* [MATERIAL FOR THE TASK]:

*** Block opens ***

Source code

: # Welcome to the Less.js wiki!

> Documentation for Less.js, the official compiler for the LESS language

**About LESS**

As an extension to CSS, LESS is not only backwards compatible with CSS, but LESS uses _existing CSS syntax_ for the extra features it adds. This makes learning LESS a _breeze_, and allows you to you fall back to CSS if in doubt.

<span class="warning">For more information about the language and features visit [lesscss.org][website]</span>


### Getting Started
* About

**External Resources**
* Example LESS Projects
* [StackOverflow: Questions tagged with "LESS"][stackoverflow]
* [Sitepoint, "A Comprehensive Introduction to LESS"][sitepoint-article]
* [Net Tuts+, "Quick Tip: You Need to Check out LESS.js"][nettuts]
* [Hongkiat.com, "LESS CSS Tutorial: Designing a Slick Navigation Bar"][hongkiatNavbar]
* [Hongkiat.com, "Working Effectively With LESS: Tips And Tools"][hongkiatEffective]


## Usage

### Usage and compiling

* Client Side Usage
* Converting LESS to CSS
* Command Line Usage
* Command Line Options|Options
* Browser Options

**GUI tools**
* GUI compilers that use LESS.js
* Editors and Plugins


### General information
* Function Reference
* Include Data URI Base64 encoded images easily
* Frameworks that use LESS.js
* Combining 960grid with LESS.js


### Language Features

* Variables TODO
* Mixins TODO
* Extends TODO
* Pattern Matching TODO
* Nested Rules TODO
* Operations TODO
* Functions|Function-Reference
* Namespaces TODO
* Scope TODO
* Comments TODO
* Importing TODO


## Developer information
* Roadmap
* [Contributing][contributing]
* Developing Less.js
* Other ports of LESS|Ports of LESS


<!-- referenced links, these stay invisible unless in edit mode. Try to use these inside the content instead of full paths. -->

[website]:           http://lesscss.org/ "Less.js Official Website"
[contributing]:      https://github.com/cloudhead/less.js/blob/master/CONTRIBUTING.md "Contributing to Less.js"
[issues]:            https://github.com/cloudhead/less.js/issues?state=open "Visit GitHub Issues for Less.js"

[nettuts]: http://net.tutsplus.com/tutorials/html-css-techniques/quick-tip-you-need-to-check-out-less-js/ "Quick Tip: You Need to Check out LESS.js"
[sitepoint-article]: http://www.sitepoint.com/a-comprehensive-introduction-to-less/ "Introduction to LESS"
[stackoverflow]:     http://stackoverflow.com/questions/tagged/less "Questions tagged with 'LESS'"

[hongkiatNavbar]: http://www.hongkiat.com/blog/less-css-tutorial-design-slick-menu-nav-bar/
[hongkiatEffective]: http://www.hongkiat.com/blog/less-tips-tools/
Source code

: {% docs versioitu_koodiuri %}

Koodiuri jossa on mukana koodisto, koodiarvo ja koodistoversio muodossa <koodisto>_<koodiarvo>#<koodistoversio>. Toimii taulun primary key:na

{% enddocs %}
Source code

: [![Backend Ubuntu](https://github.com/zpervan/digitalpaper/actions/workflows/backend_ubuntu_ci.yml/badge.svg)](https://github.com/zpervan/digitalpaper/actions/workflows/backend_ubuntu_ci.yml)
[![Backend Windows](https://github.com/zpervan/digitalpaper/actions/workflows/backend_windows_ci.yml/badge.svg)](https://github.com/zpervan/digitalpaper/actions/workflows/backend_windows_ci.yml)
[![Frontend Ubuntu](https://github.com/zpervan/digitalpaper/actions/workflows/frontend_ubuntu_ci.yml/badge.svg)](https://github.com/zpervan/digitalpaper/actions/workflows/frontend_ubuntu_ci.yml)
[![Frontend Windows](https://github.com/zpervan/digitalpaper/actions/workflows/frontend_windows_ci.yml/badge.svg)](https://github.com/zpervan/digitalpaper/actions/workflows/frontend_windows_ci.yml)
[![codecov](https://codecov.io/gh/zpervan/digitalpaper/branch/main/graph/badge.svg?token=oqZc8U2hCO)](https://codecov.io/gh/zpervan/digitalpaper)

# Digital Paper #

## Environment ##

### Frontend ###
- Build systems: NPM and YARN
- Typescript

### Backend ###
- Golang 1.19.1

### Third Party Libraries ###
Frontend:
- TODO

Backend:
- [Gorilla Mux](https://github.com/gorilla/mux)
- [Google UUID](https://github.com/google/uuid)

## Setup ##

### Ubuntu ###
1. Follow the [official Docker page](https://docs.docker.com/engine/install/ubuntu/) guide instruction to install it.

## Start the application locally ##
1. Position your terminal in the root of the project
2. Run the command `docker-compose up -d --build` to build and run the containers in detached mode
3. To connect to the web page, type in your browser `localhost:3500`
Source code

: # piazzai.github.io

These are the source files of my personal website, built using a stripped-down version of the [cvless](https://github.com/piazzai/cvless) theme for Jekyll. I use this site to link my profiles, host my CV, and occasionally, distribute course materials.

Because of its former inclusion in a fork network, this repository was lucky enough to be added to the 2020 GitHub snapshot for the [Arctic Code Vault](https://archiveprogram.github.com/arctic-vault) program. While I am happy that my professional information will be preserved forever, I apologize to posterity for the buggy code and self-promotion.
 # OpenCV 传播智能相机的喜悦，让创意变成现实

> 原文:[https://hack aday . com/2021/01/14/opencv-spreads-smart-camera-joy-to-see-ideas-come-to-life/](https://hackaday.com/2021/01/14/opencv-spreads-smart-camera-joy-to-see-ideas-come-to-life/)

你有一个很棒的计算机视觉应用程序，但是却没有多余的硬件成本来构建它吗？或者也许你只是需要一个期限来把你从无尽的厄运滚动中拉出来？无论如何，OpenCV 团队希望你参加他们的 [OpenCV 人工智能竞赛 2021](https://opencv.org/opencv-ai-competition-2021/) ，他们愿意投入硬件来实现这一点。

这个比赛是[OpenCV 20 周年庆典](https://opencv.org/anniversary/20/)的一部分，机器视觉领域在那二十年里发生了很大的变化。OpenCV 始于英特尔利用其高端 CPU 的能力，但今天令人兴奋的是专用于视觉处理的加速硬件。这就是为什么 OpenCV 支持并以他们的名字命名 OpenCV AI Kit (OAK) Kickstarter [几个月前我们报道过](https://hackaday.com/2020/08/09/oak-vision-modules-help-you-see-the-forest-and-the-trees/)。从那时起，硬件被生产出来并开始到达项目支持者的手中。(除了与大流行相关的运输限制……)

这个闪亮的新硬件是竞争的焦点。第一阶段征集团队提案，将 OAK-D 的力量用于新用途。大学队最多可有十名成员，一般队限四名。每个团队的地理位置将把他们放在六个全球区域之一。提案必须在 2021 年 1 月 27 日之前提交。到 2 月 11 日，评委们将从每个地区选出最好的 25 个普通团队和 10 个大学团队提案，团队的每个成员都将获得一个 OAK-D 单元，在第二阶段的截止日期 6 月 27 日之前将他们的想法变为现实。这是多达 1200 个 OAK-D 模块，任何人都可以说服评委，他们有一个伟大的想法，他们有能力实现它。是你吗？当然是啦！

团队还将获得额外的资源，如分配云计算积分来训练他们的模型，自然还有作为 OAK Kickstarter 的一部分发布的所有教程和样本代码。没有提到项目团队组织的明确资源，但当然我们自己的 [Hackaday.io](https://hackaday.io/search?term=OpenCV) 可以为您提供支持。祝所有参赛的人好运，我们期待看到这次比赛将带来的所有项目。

*** Block closes ***

* [EXERCISE DETAILS]:
All of the data must be set down again exactly.

* [SOLUTION TO THE EXERCISE]:
Source code

: # Welcome to the Less.js wiki!

> Documentation for Less.js, the official compiler for the LESS language

**About LESS**

As an extension to CSS, LESS is not only backwards compatible with CSS, but LESS uses _existing CSS syntax_ for the extra features it adds. This makes learning LESS a _breeze_, and allows you to you fall back to CSS if in doubt.

<span class="warning">For more information about the language and features visit [lesscss.org][website]</span>


### Getting Started
* About

**External Resources**
* Example LESS Projects
* [StackOverflow: Questions tagged with "LESS"][stackoverflow]
* [Sitepoint, "A Comprehensive Introduction to LESS"][sitepoint-article]
* [Net Tuts+, "Quick Tip: You Need to Check out LESS.js"][nettuts]
* [Hongkiat.com, "LESS CSS Tutorial: Designing a Slick Navigation Bar"][hongkiatNavbar]
* [Hongkiat.com, "Working Effectively With LESS: Tips And Tools"][hongkiatEffective]


## Usage

### Usage and compiling

* Client Side Usage
* Converting LESS to CSS
* Command Line Usage
* Command Line Options|Options
* Browser Options

**GUI tools**
* GUI compilers that use LESS.js
* Editors and Plugins


### General information
* Function Reference
* Include Data URI Base64 encoded images easily
* Frameworks that use LESS.js
* Combining 960grid with LESS.js


### Language Features

* Variables TODO
* Mixins TODO
* Extends TODO
* Pattern Matching TODO
* Nested Rules TODO
* Operations TODO
* Functions|Function-Reference
* Namespaces TODO
* Scope TODO
* Comments TODO
* Importing TODO


## Developer information
* Roadmap
* [Contributing][contributing]
* Developing Less.js
* Other ports of LESS|Ports of LESS


<!-- referenced links, these stay invisible unless in edit mode. Try to use these inside the content instead of full paths. -->

[website]:           http://lesscss.org/ "Less.js Official Website"
[contributing]:      https://github.com/cloudhead/less.js/blob/master/CONTRIBUTING.md "Contributing to Less.js"
[issues]:            https://github.com/cloudhead/less.js/issues?state=open "Visit GitHub Issues for Less.js"

[nettuts]: http://net.tutsplus.com/tutorials/html-css-techniques/quick-tip-you-need-to-check-out-less-js/ "Quick Tip: You Need to Check out LESS.js"
[sitepoint-article]: http://www.sitepoint.com/a-comprehensive-introduction-to-less/ "Introduction to LESS"
[stackoverflow]:     http://stackoverflow.com/questions/tagged/less "Questions tagged with 'LESS'"

[hongkiatNavbar]: http://www.hongkiat.com/blog/less-css-tutorial-design-slick-menu-nav-bar/
[hongkiatEffective]: http://www.hongkiat.com/blog/less-tips-tools/
Source code

: {% docs versioitu_koodiuri %}

Koodiuri jossa on mukana koodisto, koodiarvo ja koodistoversio muodossa <koodisto>_<koodiarvo>#<koodistoversio>. Toimii taulun primary key:na

{% enddocs %}
Source code

: [![Backend Ubuntu](https://github.com/zpervan/digitalpaper/actions/workflows/backend_ubuntu_ci.yml/badge.svg)](https://github.com/zpervan/digitalpaper/actions/workflows/backend_ubuntu_ci.yml)
[![Backend Windows](https://github.com/zpervan/digitalpaper/actions/workflows/backend_windows_ci.yml/badge.svg)](https://github.com/zpervan/digitalpaper/actions/workflows/backend_windows_ci.yml)
[![Frontend Ubuntu](https://github.com/zpervan/digitalpaper/actions/workflows/frontend_ubuntu_ci.yml/badge.svg)](https://github.com/zpervan/digitalpaper/actions/workflows/frontend_ubuntu_ci.yml)
[![Frontend Windows](https://github.com/zpervan/digitalpaper/actions/workflows/frontend_windows_ci.yml/badge.svg)](https://github.com/zpervan/digitalpaper/actions/workflows/frontend_windows_ci.yml)
[![codecov](https://codecov.io/gh/zpervan/digitalpaper/branch/main/graph/badge.svg?token=oqZc8U2hCO)](https://codecov.io/gh/zpervan/digitalpaper)

# Digital Paper #

## Environment ##

### Frontend ###
- Build systems: NPM and YARN
- Typescript

### Backend ###
- Golang 1.19.1

### Third Party Libraries ###
Frontend:
- TODO

Backend:
- [Gorilla Mux](https://github.com/gorilla/mux)
- [Google UUID](https://github.com/google/uuid)

## Setup ##

### Ubuntu ###
1. Follow the [official Docker page](https://docs.docker.com/engine/install/ubuntu/) guide instruction to install it.

## Start the application locally ##
1. Position your terminal in the root of the project
2. Run the command `docker-compose up -d --build` to build and run the containers in detached mode
3. To connect to the web page, type in your browser `localhost:3500`
Source code

: # piazzai.github.io

These are the source files of my personal website, built using a stripped-down version of the [cvless](https://github.com/piazzai/cvless) theme for Jekyll. I use this site to link my profiles, host my CV, and occasionally, distribute course materials.

Because of its former inclusion in a fork network, this repository was lucky enough to be added to the 2020 GitHub snapshot for the [Arctic Code Vault](https://archiveprogram.github.com/arctic-vault) program. While I am happy that my professional information will be preserved forever, I apologize to posterity for the buggy code and self-promotion.
 # OpenCV 传播智能相机的喜悦，让创意变成现实

> 原文:[https://hack aday . com/2021/01/14/opencv-spreads-smart-camera-joy-to-see-ideas-come-to-life/](https://hackaday.com/2021/01/14/opencv-spreads-smart-camera-joy-to-see-ideas-come-to-life/)

你有一个很棒的计算机视觉应用程序，但是却没有多余的硬件成本来构建它吗？或者也许你只是需要一个期限来把你从无尽的厄运滚动中拉出来？无论如何，OpenCV 团队希望你参加他们的 [OpenCV 人工智能竞赛 2021](https://opencv.org/opencv-ai-competition-2021/) ，他们愿意投入硬件来实现这一点。

这个比赛是[OpenCV 20 周年庆典](https://opencv.org/anniversary/20/)的一部分，机器视觉领域在那二十年里发生了很大的变化。OpenCV 始于英特尔利用其高端 CPU 的能力，但今天令人兴奋的是专用于视觉处理的加速硬件。这就是为什么 OpenCV 支持并以他们的名字命名 OpenCV AI Kit (OAK) Kickstarter [几个月前我们报道过](https://hackaday.com/2020/08/09/oak-vision-modules-help-you-see-the-forest-and-the-trees/)。从那时起，硬件被生产出来并开始到达项目支持者的手中。(除了与大流行相关的运输限制……)

这个闪亮的新硬件是竞争的焦点。第一阶段征集团队提案，将 OAK-D 的力量用于新用途。大学队最多可有十名成员，一般队限四名。每个团队的地理位置将把他们放在六个全球区域之一。提案必须在 2021 年 1 月 27 日之前提交。到 2 月 11 日，评委们将从每个地区选出最好的 25 个普通团队和 10 个大学团队提案，团队的每个成员都将获得一个 OAK-D 单元，在第二阶段的截止日期 6 月 27 日之前将他们的想法变为现实。这是多达 1200 个 OAK-D 模块，任何人都可以说服评委，他们有一个伟大的想法，他们有能力实现它。是你吗？当然是啦！

团队还将获得额外的资源，如分配云计算积分来训练他们的模型，自然还有作为 OAK Kickstarter 的一部分发布的所有教程和样本代码。没有提到项目团队组织的明确资源，但当然我们自己的 [Hackaday.io](https://hackaday.io/search?term=OpenCV) 可以为您提供支持。祝所有参赛的人好运，我们期待看到这次比赛将带来的所有项目。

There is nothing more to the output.